## What to produce
Lines in the data below that contain the word "author" are to be copied.
··· Provided material ···
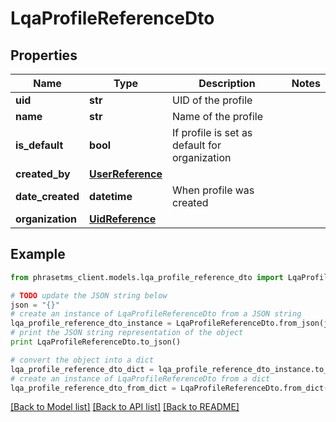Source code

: # LqaProfileReferenceDto

## Properties

| Name             | Type                                  | Description                                   | Notes |
| ---------------- | ------------------------------------- | --------------------------------------------- | ----- |
| **uid**          | **str**                               | UID of the profile                            |
| **name**         | **str**                               | Name of the profile                           |
| **is_default**   | **bool**                              | If profile is set as default for organization |
| **created_by**   | [**UserReference**](UserReference.md) |                                               |
| **date_created** | **datetime**                          | When profile was created                      |
| **organization** | [**UidReference**](UidReference.md)   |                                               |

## Example

```python
from phrasetms_client.models.lqa_profile_reference_dto import LqaProfileReferenceDto

# TODO update the JSON string below
json = "{}"
# create an instance of LqaProfileReferenceDto from a JSON string
lqa_profile_reference_dto_instance = LqaProfileReferenceDto.from_json(json)
# print the JSON string representation of the object
print LqaProfileReferenceDto.to_json()

# convert the object into a dict
lqa_profile_reference_dto_dict = lqa_profile_reference_dto_instance.to_dict()
# create an instance of LqaProfileReferenceDto from a dict
lqa_profile_reference_dto_from_dict = LqaProfileReferenceDto.from_dict(lqa_profile_reference_dto_dict)
```

[[Back to Model list]](../README.md#documentation-for-models) [[Back to API list]](../README.md#documentation-for-api-endpoints) [[Back to README]](../README.md)
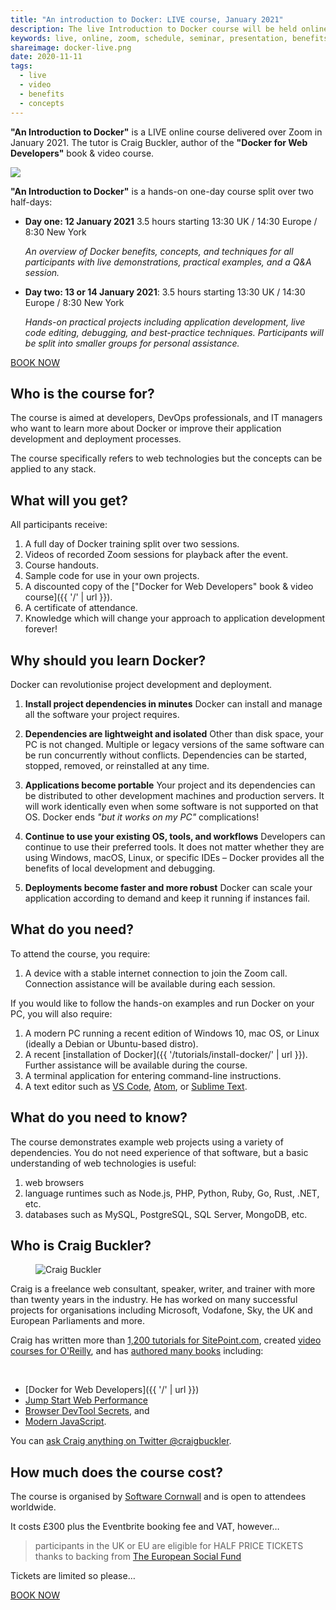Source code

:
 ```yaml
---
title: "An introduction to Docker: LIVE course, January 2021"
description: The live Introduction to Docker course will be held online in January 2021. Learn the benefits Docker and how to use it in your own projects.
keywords: live, online, zoom, schedule, seminar, presentation, benefits, apply
shareimage: docker-live.png
date: 2020-11-11
tags:
  - live
  - video
  - benefits
  - concepts
---
```


<aside>

**"An Introduction to Docker"** is a LIVE online course delivered over Zoom in January 2021. The tutor is Craig Buckler, author of the **"Docker for Web Developers"** book & video course.

</aside>

<img src="/images/docker-animated.svg" aria-labelledby="titlemain" style="max-width:25em" inline />

**"An Introduction to Docker"** is a hands-on one-day course split over two half-days:

* **Day one: 12 January 2021**
  3.5 hours starting 13:30 UK / 14:30 Europe / 8:30 New York

  *An overview of Docker benefits, concepts, and techniques for all participants with live demonstrations, practical examples, and a Q&A session.*

* **Day two: 13 or 14 January 2021**:
  3.5 hours starting 13:30 UK / 14:30 Europe / 8:30 New York

  *Hands-on practical projects including application development, live code editing, debugging, and best-practice techniques. Participants will be split into smaller groups for personal assistance.*

<p><a data-view="booklive" href="https://www.eventbrite.co.uk/e/an-introduction-to-docker-tickets-128105118859?aff=ebdssbeac" class="button">BOOK NOW</a></p>


## Who is the course for?

The course is aimed at developers, DevOps professionals, and IT managers who want to learn more about Docker or improve their application development and deployment processes.

The course specifically refers to web technologies but the concepts can be applied to any stack.


## What will you get?

All participants receive:

1. A full day of Docker training split over two sessions.
1. Videos of recorded Zoom sessions for playback after the event.
1. Course handouts.
1. Sample code for use in your own projects.
1. A discounted copy of the ["Docker for Web Developers" book & video course]({{ '/' | url }}).
1. A certificate of attendance.
1. Knowledge which will change your approach to application development forever!


## Why should you learn Docker?

Docker can revolutionise project development and deployment.

1. **Install project dependencies in minutes**
   Docker can install and manage all the software your project requires.

1. **Dependencies are lightweight and isolated**
   Other than disk space, your PC is not changed. Multiple or legacy versions of the same software can be run concurrently without conflicts. Dependencies can be started, stopped, removed, or reinstalled at any time.

1. **Applications become portable**
   Your project and its dependencies can be distributed to other development machines and production servers. It will work identically even when some software is not supported on that OS. Docker ends *"but it works on my PC"* complications!

1. **Continue to use your existing OS, tools, and workflows**
   Developers can continue to use their preferred tools. It does not matter whether they are using Windows, macOS, Linux, or specific IDEs &ndash; Docker provides all the benefits of local development and debugging.

1. **Deployments become faster and more robust**
   Docker can scale your application according to demand and keep it running if instances fail.


## What do you need?

To attend the course, you require:

1. A device with a stable internet connection to join the Zoom call. Connection assistance will be available during each session.

If you would like to follow the hands-on examples and run Docker on your PC, you will also require:

1. A modern PC running a recent edition of Windows 10, mac OS, or Linux (ideally a Debian or Ubuntu-based distro).
1. A recent [installation of Docker]({{ '/tutorials/install-docker/' | url }}). Further assistance will be available during the course.
1. A terminal application for entering command-line instructions.
1. A text editor such as [VS Code](https://code.visualstudio.com/), [Atom](https://atom.io/), or [Sublime Text](https://www.sublimetext.com/).


## What do you need to know?

The course demonstrates example web projects using a variety of dependencies. You do not need experience of that software, but a basic understanding of web technologies is useful:

1. web browsers
1. language runtimes such as Node.js, PHP, Python, Ruby, Go, Rust, .NET, etc.
1. databases such as MySQL, PostgreSQL, SQL Server, MongoDB, etc.


## Who is Craig Buckler?

<figure class="imgcircle" title="Craig Buckler">
  <img src="{{ '/images/craig.webp' | url }}" alt="Craig Buckler" />
</figure>

Craig is a freelance web consultant, speaker, writer, and trainer with more than twenty years in the industry. He has worked on many successful projects for organisations including Microsoft, Vodafone, Sky, the UK and European Parliaments and more.

Craig has written more than [1,200 tutorials for SitePoint.com](https://www.sitepoint.com/author/craig-buckler/), created [video courses for O'Reilly](https://www.oreilly.com/people/craig-buckler/), and has [authored many books](https://www.amazon.co.uk/shop/craigbuckler) including:

<br clear="all" />

* [Docker for Web Developers]({{ '/' | url }})
* [Jump Start Web Performance](https://amzn.to/3l1BCNc)
* [Browser DevTool Secrets](https://www.sitepoint.com/premium/books/browser-devtool-secrets), and
* [Modern JavaScript](https://amzn.to/2Q9M5YI).

You can [ask Craig anything on Twitter @craigbuckler](https://twitter.com/craigbuckler).


## How much does the course cost?

The course is organised by [Software Cornwall](https://softwarecornwall.org/news/skills-and-training-news/employer-led-skills-news/an-introduction-to-docker/) and is open to attendees worldwide.

It costs £300 plus the Eventbrite booking fee and VAT, however&hellip;

> participants in the UK or EU are eligible for HALF PRICE TICKETS thanks to backing from [The European Social Fund](https://ec.europa.eu/esf/)

Tickets are limited so please&hellip;

<p><a data-view="booklive" href="https://www.eventbrite.co.uk/e/an-introduction-to-docker-tickets-128105118859?aff=ebdssbeac" class="button">BOOK NOW</a></p>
···
## Answer to this task
**"An Introduction to Docker"** is a LIVE online course delivered over Zoom in January 2021. The tutor is Craig Buckler, author of the **"Docker for Web Developers"** book & video course.
Craig has written more than [1,200 tutorials for SitePoint.com](https://www.sitepoint.com/author/craig-buckler/), created [video courses for O'Reilly](https://www.oreilly.com/people/craig-buckler/), and has [authored many books](https://www.amazon.co.uk/shop/craigbuckler) including:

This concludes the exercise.